====== Dataset content

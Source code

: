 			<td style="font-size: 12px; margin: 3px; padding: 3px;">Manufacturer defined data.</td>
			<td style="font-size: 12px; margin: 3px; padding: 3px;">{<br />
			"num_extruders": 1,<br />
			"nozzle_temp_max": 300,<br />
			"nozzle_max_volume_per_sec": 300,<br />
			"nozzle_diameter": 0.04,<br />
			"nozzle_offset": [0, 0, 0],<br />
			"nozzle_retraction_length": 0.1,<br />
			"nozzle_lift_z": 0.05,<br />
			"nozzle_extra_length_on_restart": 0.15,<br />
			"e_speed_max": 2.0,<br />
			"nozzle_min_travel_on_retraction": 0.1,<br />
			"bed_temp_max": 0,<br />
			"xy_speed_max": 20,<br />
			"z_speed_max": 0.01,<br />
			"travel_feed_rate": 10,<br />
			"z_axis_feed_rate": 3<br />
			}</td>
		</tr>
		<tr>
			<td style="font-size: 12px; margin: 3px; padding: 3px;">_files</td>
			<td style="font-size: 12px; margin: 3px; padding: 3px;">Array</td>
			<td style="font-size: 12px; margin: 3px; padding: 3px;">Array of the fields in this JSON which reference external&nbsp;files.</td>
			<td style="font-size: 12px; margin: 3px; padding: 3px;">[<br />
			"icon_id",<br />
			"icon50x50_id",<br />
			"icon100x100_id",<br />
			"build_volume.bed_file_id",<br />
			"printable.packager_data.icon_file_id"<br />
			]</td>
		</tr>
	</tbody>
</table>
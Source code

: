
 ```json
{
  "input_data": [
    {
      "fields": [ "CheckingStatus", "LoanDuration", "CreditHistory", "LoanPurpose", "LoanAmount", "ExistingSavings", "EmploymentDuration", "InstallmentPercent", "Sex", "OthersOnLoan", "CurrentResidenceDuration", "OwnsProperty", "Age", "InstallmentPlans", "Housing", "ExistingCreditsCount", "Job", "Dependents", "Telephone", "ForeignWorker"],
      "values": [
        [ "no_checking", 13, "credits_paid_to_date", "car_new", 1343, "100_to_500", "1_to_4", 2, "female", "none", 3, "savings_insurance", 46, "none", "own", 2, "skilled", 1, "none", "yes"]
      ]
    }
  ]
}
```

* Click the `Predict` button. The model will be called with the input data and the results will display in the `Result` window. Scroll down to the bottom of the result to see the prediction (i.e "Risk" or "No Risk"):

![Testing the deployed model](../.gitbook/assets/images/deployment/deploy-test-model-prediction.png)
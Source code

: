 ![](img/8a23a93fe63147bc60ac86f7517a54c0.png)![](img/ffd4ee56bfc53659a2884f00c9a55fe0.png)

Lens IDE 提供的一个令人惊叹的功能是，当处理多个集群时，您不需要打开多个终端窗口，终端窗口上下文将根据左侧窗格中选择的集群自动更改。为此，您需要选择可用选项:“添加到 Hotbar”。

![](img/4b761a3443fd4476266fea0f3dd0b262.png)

============

**Exercise prompt**
Set the data above down again in full, exactly as it reads.

**Output below**
Source code

: 			<td style="font-size: 12px; margin: 3px; padding: 3px;">Manufacturer defined data.</td>
			<td style="font-size: 12px; margin: 3px; padding: 3px;">{<br />
			"num_extruders": 1,<br />
			"nozzle_temp_max": 300,<br />
			"nozzle_max_volume_per_sec": 300,<br />
			"nozzle_diameter": 0.04,<br />
			"nozzle_offset": [0, 0, 0],<br />
			"nozzle_retraction_length": 0.1,<br />
			"nozzle_lift_z": 0.05,<br />
			"nozzle_extra_length_on_restart": 0.15,<br />
			"e_speed_max": 2.0,<br />
			"nozzle_min_travel_on_retraction": 0.1,<br />
			"bed_temp_max": 0,<br />
			"xy_speed_max": 20,<br />
			"z_speed_max": 0.01,<br />
			"travel_feed_rate": 10,<br />
			"z_axis_feed_rate": 3<br />
			}</td>
		</tr>
		<tr>
			<td style="font-size: 12px; margin: 3px; padding: 3px;">_files</td>
			<td style="font-size: 12px; margin: 3px; padding: 3px;">Array</td>
			<td style="font-size: 12px; margin: 3px; padding: 3px;">Array of the fields in this JSON which reference external&nbsp;files.</td>
			<td style="font-size: 12px; margin: 3px; padding: 3px;">[<br />
			"icon_id",<br />
			"icon50x50_id",<br />
			"icon100x100_id",<br />
			"build_volume.bed_file_id",<br />
			"printable.packager_data.icon_file_id"<br />
			]</td>
		</tr>
	</tbody>
</table>
Source code

:
 ```json
{
  "input_data": [
    {
      "fields": [ "CheckingStatus", "LoanDuration", "CreditHistory", "LoanPurpose", "LoanAmount", "ExistingSavings", "EmploymentDuration", "InstallmentPercent", "Sex", "OthersOnLoan", "CurrentResidenceDuration", "OwnsProperty", "Age", "InstallmentPlans", "Housing", "ExistingCreditsCount", "Job", "Dependents", "Telephone", "ForeignWorker"],
      "values": [
        [ "no_checking", 13, "credits_paid_to_date", "car_new", 1343, "100_to_500", "1_to_4", 2, "female", "none", 3, "savings_insurance", 46, "none", "own", 2, "skilled", 1, "none", "yes"]
      ]
    }
  ]
}
```

* Click the `Predict` button. The model will be called with the input data and the results will display in the `Result` window. Scroll down to the bottom of the result to see the prediction (i.e "Risk" or "No Risk"):

![Testing the deployed model](../.gitbook/assets/images/deployment/deploy-test-model-prediction.png)
Source code

: ![](img/8a23a93fe63147bc60ac86f7517a54c0.png)![](img/ffd4ee56bfc53659a2884f00c9a55fe0.png)

Lens IDE 提供的一个令人惊叹的功能是，当处理多个集群时，您不需要打开多个终端窗口，终端窗口上下文将根据左侧窗格中选择的集群自动更改。为此，您需要选择可用选项:“添加到 Hotbar”。

![](img/4b761a3443fd4476266fea0f3dd0b262.png)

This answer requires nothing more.